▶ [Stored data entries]
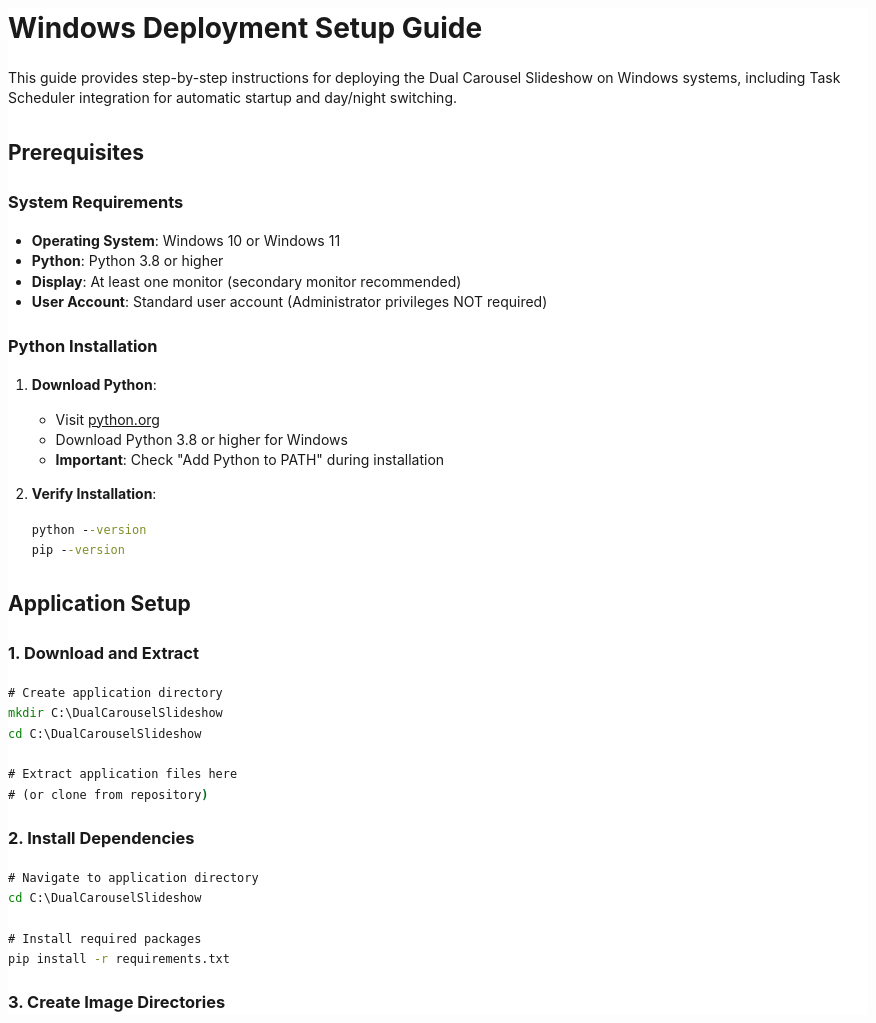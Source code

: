 # Windows Deployment Setup Guide

This guide provides step-by-step instructions for deploying the Dual Carousel Slideshow on Windows systems, including Task Scheduler integration for automatic startup and day/night switching.

## Prerequisites

### System Requirements

- **Operating System**: Windows 10 or Windows 11
- **Python**: Python 3.8 or higher
- **Display**: At least one monitor (secondary monitor recommended)
- **User Account**: Standard user account (Administrator privileges NOT required)

### Python Installation

1. **Download Python**:
   - Visit [python.org](https://www.python.org/downloads/)
   - Download Python 3.8 or higher for Windows
   - **Important**: Check "Add Python to PATH" during installation

2. **Verify Installation**:
   ```cmd
   python --version
   pip --version
   ```

## Application Setup

### 1. Download and Extract

```cmd
# Create application directory
mkdir C:\DualCarouselSlideshow
cd C:\DualCarouselSlideshow

# Extract application files here
# (or clone from repository)
```

### 2. Install Dependencies

```cmd
# Navigate to application directory
cd C:\DualCarouselSlideshow

# Install required packages
pip install -r requirements.txt
```

### 3. Create Image Directories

▶ [Task instructions]
Wherever the string "Setup" is found in the entries, copy the line it sits in.

▶ [Answer section]
: # Windows Deployment Setup Guide
## Application Setup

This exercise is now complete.